Come ho già avuto modo di ricordare da queste parti, quella sala giochi, per piccola che fosse, riusciva sempre a sfoggiare cabinati difficili da incrociare persino in città: Out Run e Chase HQ in versione super deluxe, il cabinato lusso di Star Wars e Operation Wolf con le sue Uzi pronte a sparare. Addirittura, un anno ci trovammo il coin-op con due schermi (il secondo era posizionato più in alto, per permettere agli altri avventori di seguire la partita) di Firefox, il lasergame tratto del film con Clint Eastwood. detto questo, nonostante un turnover veramente notevole, c’erano alcuni giochi che restavano fermi al loro posto per anni, e nonostante fossero ormai vetusti, c’era sempre qualche affezionato pronto a inserire una moneta o due. Uno di questi titoli era proprio Phoenix. me lo ricordo bene soprattutto in via della grafica atroce (del resto, parliamo di un gioco uscito nel 1980), e per il fatto che un mio amico del tempo, Marco, ci spendeva praticamente tutta la paghetta.

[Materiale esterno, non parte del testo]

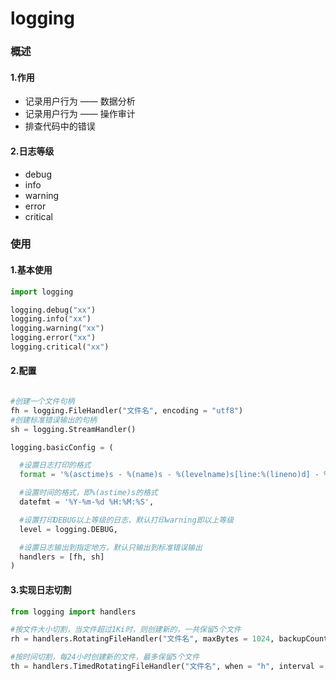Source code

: # logging
### 概述
#### 1.作用
* 记录用户行为 —— 数据分析
* 记录用户行为 —— 操作审计
* 排查代码中的错误

#### 2.日志等级
* debug
* info
* warning
* error
* critical

### 使用
#### 1.基本使用
```python
import logging

logging.debug("xx")
logging.info("xx")
logging.warning("xx")
logging.error("xx")
logging.critical("xx")
```

#### 2.配置
```python

#创建一个文件句柄
fh = logging.FileHandler("文件名", encoding = "utf8")
#创建标准错误输出的句柄
sh = logging.StreamHandler()

logging.basicConfig = (

  #设置日志打印的格式
  format = '%(asctime)s - %(name)s - %(levelname)s[line:%(lineno)d] - %(module)s: %(message)s',

  #设置时间的格式，即%(astime)s的格式
  datefmt = '%Y-%m-%d %H:%M:%S',

  #设置打印DEBUG以上等级的日志，默认打印warning即以上等级
  level = logging.DEBUG,

  #设置日志输出到指定地方，默认只输出到标准错误输出
  handlers = [fh, sh]
)
```
#### 3.实现日志切割
```python
from logging import handlers

#按文件大小切割，当文件超过1Ki时，则创建新的，一共保留5个文件
rh = handlers.RotatingFileHandler("文件名", maxBytes = 1024, backupCount = 5, encoding = "utf8")

#按时间切割，每24小时创建新的文件，最多保留5个文件
th = handlers.TimedRotatingFileHandler("文件名", when = "h", interval = 24, backupCount = 5， encoding = "utf8")
```
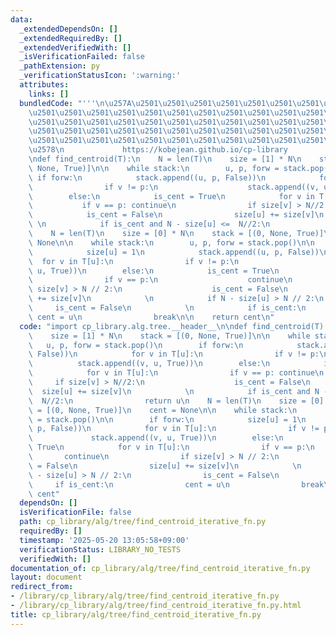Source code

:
 ```yaml
---
data:
  _extendedDependsOn: []
  _extendedRequiredBy: []
  _extendedVerifiedWith: []
  _isVerificationFailed: false
  _pathExtension: py
  _verificationStatusIcon: ':warning:'
  attributes:
    links: []
  bundledCode: "'''\n\u257A\u2501\u2501\u2501\u2501\u2501\u2501\u2501\u2501\u2501\u2501\
    \u2501\u2501\u2501\u2501\u2501\u2501\u2501\u2501\u2501\u2501\u2501\u2501\u2501\
    \u2501\u2501\u2501\u2501\u2501\u2501\u2501\u2501\u2501\u2501\u2501\u2501\u2501\
    \u2501\u2501\u2501\u2501\u2501\u2501\u2501\u2501\u2501\u2501\u2501\u2501\u2501\
    \u2501\u2501\u2501\u2501\u2501\u2501\u2501\u2501\u2501\u2501\u2501\u2501\u2501\
    \u2578\n             https://kobejean.github.io/cp-library               \n'''\n\
    \ndef find_centroid(T):\n    N = len(T)\n    size = [1] * N\n    stack = [(0,\
    \ None, True)]\n\n    while stack:\n        u, p, forw = stack.pop()\n       \
    \ if forw:\n            stack.append((u, p, False))\n            for v in T[u]:\n\
    \                if v != p:\n                    stack.append((v, u, True))\n\
    \        else:\n            is_cent = True\n            for v in T[u]:\n     \
    \           if v == p: continue\n                if size[v] > N//2:\n        \
    \            is_cent = False\n                size[u] += size[v]\n           \
    \ \n            if is_cent and N - size[u] <=  N//2:\n                return u\n\
    \    N = len(T)\n    size = [0] * N\n    stack = [(0, None, True)]\n    cent =\
    \ None\n\n    while stack:\n        u, p, forw = stack.pop()\n\n        if forw:\n\
    \            size[u] = 1\n            stack.append((u, p, False))\n          \
    \  for v in T[u]:\n                if v != p:\n                    stack.append((v,\
    \ u, True))\n        else:\n            is_cent = True\n            for v in T[u]:\n\
    \                if v == p:\n                    continue\n                if\
    \ size[v] > N // 2:\n                    is_cent = False\n                size[u]\
    \ += size[v]\n            \n            if N - size[u] > N // 2:\n           \
    \     is_cent = False\n            \n            if is_cent:\n               \
    \ cent = u\n                break\n\n    return cent\n"
  code: "import cp_library.alg.tree.__header__\n\ndef find_centroid(T):\n    N = len(T)\n\
    \    size = [1] * N\n    stack = [(0, None, True)]\n\n    while stack:\n     \
    \   u, p, forw = stack.pop()\n        if forw:\n            stack.append((u, p,\
    \ False))\n            for v in T[u]:\n                if v != p:\n          \
    \          stack.append((v, u, True))\n        else:\n            is_cent = True\n\
    \            for v in T[u]:\n                if v == p: continue\n           \
    \     if size[v] > N//2:\n                    is_cent = False\n              \
    \  size[u] += size[v]\n            \n            if is_cent and N - size[u] <=\
    \  N//2:\n                return u\n    N = len(T)\n    size = [0] * N\n    stack\
    \ = [(0, None, True)]\n    cent = None\n\n    while stack:\n        u, p, forw\
    \ = stack.pop()\n\n        if forw:\n            size[u] = 1\n            stack.append((u,\
    \ p, False))\n            for v in T[u]:\n                if v != p:\n       \
    \             stack.append((v, u, True))\n        else:\n            is_cent =\
    \ True\n            for v in T[u]:\n                if v == p:\n             \
    \       continue\n                if size[v] > N // 2:\n                    is_cent\
    \ = False\n                size[u] += size[v]\n            \n            if N\
    \ - size[u] > N // 2:\n                is_cent = False\n            \n       \
    \     if is_cent:\n                cent = u\n                break\n\n    return\
    \ cent"
  dependsOn: []
  isVerificationFile: false
  path: cp_library/alg/tree/find_centroid_iterative_fn.py
  requiredBy: []
  timestamp: '2025-05-20 13:05:58+09:00'
  verificationStatus: LIBRARY_NO_TESTS
  verifiedWith: []
documentation_of: cp_library/alg/tree/find_centroid_iterative_fn.py
layout: document
redirect_from:
- /library/cp_library/alg/tree/find_centroid_iterative_fn.py
- /library/cp_library/alg/tree/find_centroid_iterative_fn.py.html
title: cp_library/alg/tree/find_centroid_iterative_fn.py
---
```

Acciacchi dell’età a parte, Phoenix era un signor gioco. Figlio del trend “navicella spaziale che si muove solo a sinistra e a destra” di cui Galaxian era il più importante esponente dopo Space Invaders (e che troverà in Galaga, a mio avviso, la perfezione), quella offerta da  Amstar Electronics era un esperienza votata al gameplay puro, senza contare la varietà dei nemici e, soprattutto, la presenza di un boss di fine livello (che per l’epoca, era una roba relativamente desueta).

Ovviamente siamo dalle parti di Galaxian, soprattutto per quanto riguarda le prime ondate di avversari che tentano di abbattersi suicide sulla nostra navicella. Poi, piano piano la difficoltà sale, e il giocatore è chiamato ad affrontare orde di nemici sempre più minacciosi, tipo delle aquile azzurre e rosa-violetto che, per  essere uccise, vanno colpite esattamente al centro. Diversamente, le bestiacce scompaiono solo qualche secondo, per poi riapparire.

La navicella a nostra disposizione  non è dotata di smart bomb o cose simili, ma di uno scudo energetico in grado di proteggerci per un paio di secondi dai colpi nemici, obbligandoci tuttavia a restare immobili. Scudo, tra l’altro, che è virtualmente illimitato, a patto di attendere qualche secondo tra un’attivazione e l’altra.

Uno degli aggettivi che mi sono sempre balzati in mente pensando, e giocando, a Phoenix è “bizzarro”. Phoenix è un gioco bizzarro sia per i colori da mal di testa scelti dagli sviluppatori per ciascun elemento, dai nemici allo sfondo, ma soprattutto per la colonna sonora che presenta una rivisitazione di pezzi famosi come Per Elisa di Beethoven - non proprio il classico brano da sparatutto - proposto con una malinconia che neanche Remì e la sua scimmietta.

Come dicevamo prima, però, una delle migliori caratteristiche di Phoenix era il boss di fine livello: un’astronave gigantesca che proteggeva al suo interno il nemico finale. Per poterne avere ragione, il giocatore era chiamato a distruggere tutte le parti che bloccavano l’accesso al boss, alla maniera delle protezioni in Space Invaders.

Sinceramente, pur nelle sue stranezze, non capisco perché Phoenix passi ancora per il cugino sfortunato di tanti sparatutto suoi contemporanei baciati da un maggiore successo. È ovviamente un gioco difficilissimo e al limite del masochismo, OK, ma considerando che è praticamente impossibile trovarlo, che io sappia, in raccolte di retrogiochi varie, consiglio a tutti di farci comunque un giro su MAME. Così, anche solo per vedere di cosa si tratta.